Hello,
I am merging BAM files corresponding to several replicate experiments into one large BAM file. The resulting file is really large (400 Gb). I was using the "cat" command, and at some point connection to the server broke, so it could be that the end of the BAM file is a bit damaged (e.g. not all parts of the individual BAM files which I was merging are included in the final BAM file). Is it a problem? That is, for the biological analysis it should not be a problem if a small portion of reads is missing. But will it affect the structure of the binary structure of the BAM bile in such a way that it is unusable?
Thanks!
Devon, when you suggest avoiding merging, which type of analysis do you have in mind? I need to calculate a heatmap, which would be representative of all the replicates (that is, an average of all replicates).
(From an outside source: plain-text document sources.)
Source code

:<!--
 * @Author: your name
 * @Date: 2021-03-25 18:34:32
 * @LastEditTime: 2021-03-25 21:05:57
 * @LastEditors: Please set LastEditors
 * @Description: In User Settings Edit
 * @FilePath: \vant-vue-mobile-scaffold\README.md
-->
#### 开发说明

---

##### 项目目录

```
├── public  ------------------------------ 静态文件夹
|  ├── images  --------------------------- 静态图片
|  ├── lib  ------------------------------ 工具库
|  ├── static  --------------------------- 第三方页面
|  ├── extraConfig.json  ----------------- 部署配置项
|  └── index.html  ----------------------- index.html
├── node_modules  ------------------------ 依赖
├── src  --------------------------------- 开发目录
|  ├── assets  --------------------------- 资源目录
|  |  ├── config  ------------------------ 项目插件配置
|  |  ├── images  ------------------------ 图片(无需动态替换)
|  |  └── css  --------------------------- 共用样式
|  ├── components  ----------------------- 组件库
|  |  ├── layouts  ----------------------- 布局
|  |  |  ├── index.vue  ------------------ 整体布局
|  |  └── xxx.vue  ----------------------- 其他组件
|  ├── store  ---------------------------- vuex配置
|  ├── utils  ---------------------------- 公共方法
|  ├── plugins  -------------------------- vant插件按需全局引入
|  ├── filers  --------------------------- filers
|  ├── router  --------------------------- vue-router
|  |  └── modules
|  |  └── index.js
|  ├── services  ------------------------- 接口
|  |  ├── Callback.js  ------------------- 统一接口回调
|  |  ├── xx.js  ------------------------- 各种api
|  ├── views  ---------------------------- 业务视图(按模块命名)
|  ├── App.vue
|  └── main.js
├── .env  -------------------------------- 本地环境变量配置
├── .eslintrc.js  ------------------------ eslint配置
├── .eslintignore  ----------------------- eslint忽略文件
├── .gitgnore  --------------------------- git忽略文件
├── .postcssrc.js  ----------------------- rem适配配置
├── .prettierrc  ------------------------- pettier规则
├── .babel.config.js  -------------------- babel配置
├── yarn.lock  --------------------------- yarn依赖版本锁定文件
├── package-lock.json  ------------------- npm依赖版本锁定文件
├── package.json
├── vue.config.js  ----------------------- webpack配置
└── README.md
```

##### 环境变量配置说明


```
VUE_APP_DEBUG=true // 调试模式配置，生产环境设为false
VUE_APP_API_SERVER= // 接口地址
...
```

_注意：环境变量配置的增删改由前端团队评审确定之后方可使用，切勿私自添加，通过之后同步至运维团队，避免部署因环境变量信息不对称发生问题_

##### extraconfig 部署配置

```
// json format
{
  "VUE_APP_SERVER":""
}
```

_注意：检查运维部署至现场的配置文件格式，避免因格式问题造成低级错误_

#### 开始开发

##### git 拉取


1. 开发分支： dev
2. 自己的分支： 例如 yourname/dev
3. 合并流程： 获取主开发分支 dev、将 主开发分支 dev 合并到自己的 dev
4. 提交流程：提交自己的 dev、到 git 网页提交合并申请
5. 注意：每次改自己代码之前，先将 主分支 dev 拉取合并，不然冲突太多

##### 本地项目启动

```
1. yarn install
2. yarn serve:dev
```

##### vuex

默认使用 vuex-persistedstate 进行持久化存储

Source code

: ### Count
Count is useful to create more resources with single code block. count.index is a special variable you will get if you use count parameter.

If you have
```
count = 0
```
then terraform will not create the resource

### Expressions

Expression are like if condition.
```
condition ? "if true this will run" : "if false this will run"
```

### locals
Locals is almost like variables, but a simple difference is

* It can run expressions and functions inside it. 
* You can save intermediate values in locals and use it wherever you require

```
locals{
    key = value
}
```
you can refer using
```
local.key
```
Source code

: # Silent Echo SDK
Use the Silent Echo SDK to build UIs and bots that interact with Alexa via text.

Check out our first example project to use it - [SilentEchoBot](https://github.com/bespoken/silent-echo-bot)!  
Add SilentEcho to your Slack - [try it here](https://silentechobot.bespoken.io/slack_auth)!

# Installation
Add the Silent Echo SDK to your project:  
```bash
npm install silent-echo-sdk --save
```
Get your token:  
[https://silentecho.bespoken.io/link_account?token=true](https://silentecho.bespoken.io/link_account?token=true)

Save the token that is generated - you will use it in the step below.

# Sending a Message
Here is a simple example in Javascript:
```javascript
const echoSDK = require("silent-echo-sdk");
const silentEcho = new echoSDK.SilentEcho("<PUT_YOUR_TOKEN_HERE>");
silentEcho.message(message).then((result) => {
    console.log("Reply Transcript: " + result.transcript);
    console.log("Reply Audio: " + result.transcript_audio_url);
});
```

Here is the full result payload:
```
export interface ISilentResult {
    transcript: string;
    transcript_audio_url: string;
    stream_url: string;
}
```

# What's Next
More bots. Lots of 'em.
Are there some tools that take as input multiple BAM files of replicates to construct a single heatmap?
What data do you want to put on the heatmap? If you plan to compute a coverage, you can compute coverage files per BAM and then add them together. Using deepTools you can compute coverages, add them together using bigwigCompare and finally create a heatmap.
I am trying to use your tool, and it looks very impressive, but also very sophisticated. I am historically more used to do this kind of analysis in HOMER. Do you know whether HOMER allows creating a single tag dir from multiple BAM files?
I am still unsure what you want to do. I tried to guessed it is coverage but can you elaborate?
I want to calculate enriched heatmaps, like these https://deeptools.readthedocs.org/en/latest/content/tools/plotHeatmap.html
The only problem is that the input files are as large as several hundreds of Gb (for a single heatmap)
Please define "calculate enriched heatmaps"?
The method you reference seems to suggest that you supply the plotHeatmap function with the output of computeMatrix. The function computeMatrix does not seem to take a BAM file. Instead it needs you to supply the regions you wish to score as a bed file, and the scores for those regions as a Wig file.
I am talking about the whole downstream analysis starting from the BAM files and ending with the heatmap like in the figure. Currently I am trying HOMER, but it has the following problem: it worked well for one cell type using about 200 Gb reads as input, but it failed to work for another cell type which has two times more reads.
Is there any reason why you can't process each sample individually, then average scores of replicates?
Two reasons: (1) processing each of the 20 samples individually is more work, and (2) I have no computational tool to average 20 heat maps into one single heatmap
I guess I'm a little confused, your post is about merging BAM files, but above you said that you had already run this with HOMER. Can you explain what is meant by "failed to work", did the program crash or did something else happen?
Are you sure you're not running into memory issues with such a large amount of data? Merging the BAM won't solve that.
I figured it out how to create a merged tag dir in HOMER by merging several precalculated HOMER dirs, avoiding directly merging BAM files. The problem though, is that HOMER works fine only up to a certain dir size. Perhaps it is a memory issue, since intermediate files might be >1Tb. For now, I have just decided to discard several replicates to downsize the problem.
deepTools won't have issues with a BAM file that large. Having said that, I would normally keep my replicates in separate files, since otherwise you can't assess variability. If you want to then do some comparison between groups, you can always get the data (as a numpy matrix or sometimes even a text file) and write a script to do whatever you want with it.
PS. I have started "samtools merge", and it is VERY slow. I guess it will take the whole day just to merge the files.
FYI, you can multithread the writing with the -@ option.
good advise about -@, thank you!
Almost anything, in fact the only time you actually need to merge biological replicates is for variant calling or ChIPseq when your sequencing depth is much too low. Oh and maybe with assembly. So unless your coverage is low you likely don't need to merge replicates.